- Opening Delimiter -

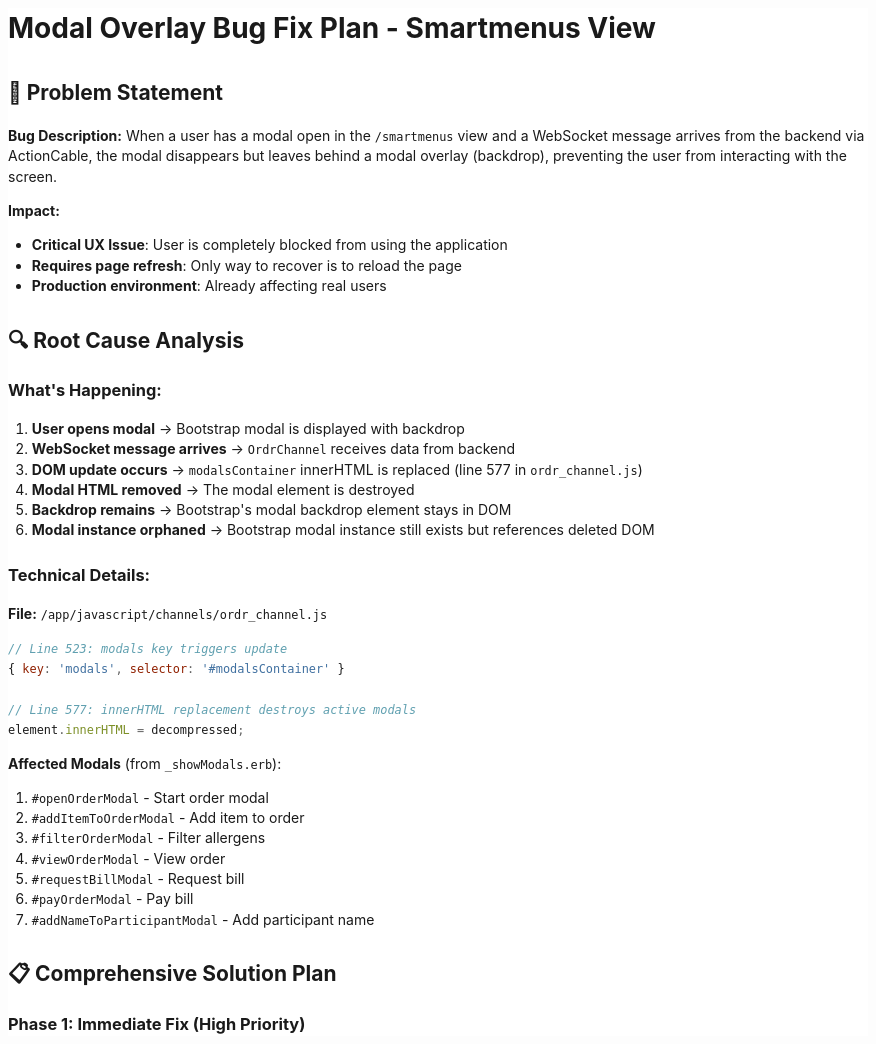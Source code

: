 # Modal Overlay Bug Fix Plan - Smartmenus View

## 🐛 **Problem Statement**

**Bug Description:**
When a user has a modal open in the `/smartmenus` view and a WebSocket message arrives from the backend via ActionCable, the modal disappears but leaves behind a modal overlay (backdrop), preventing the user from interacting with the screen.

**Impact:**
- **Critical UX Issue**: User is completely blocked from using the application
- **Requires page refresh**: Only way to recover is to reload the page
- **Production environment**: Already affecting real users

## 🔍 **Root Cause Analysis**

### **What's Happening:**

1. **User opens modal** → Bootstrap modal is displayed with backdrop
2. **WebSocket message arrives** → `OrdrChannel` receives data from backend
3. **DOM update occurs** → `modalsContainer` innerHTML is replaced (line 577 in `ordr_channel.js`)
4. **Modal HTML removed** → The modal element is destroyed
5. **Backdrop remains** → Bootstrap's modal backdrop element stays in DOM
6. **Modal instance orphaned** → Bootstrap modal instance still exists but references deleted DOM

### **Technical Details:**

**File:** `/app/javascript/channels/ordr_channel.js`

```javascript
// Line 523: modals key triggers update
{ key: 'modals', selector: '#modalsContainer' }

// Line 577: innerHTML replacement destroys active modals
element.innerHTML = decompressed;
```

**Affected Modals** (from `_showModals.erb`):
1. `#openOrderModal` - Start order modal
2. `#addItemToOrderModal` - Add item to order
3. `#filterOrderModal` - Filter allergens
4. `#viewOrderModal` - View order
5. `#requestBillModal` - Request bill
6. `#payOrderModal` - Pay bill
7. `#addNameToParticipantModal` - Add participant name

## 📋 **Comprehensive Solution Plan**

### **Phase 1: Immediate Fix (High Priority)**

- Closing Delimiter -

■ Required work
Lines holding the string "from": find them in the listing above and copy each one.

■ Response to the exercise
When a user has a modal open in the `/smartmenus` view and a WebSocket message arrives from the backend via ActionCable, the modal disappears but leaves behind a modal overlay (backdrop), preventing the user from interacting with the screen.
- **Critical UX Issue**: User is completely blocked from using the application
2. **WebSocket message arrives** → `OrdrChannel` receives data from backend
**Affected Modals** (from `_showModals.erb`):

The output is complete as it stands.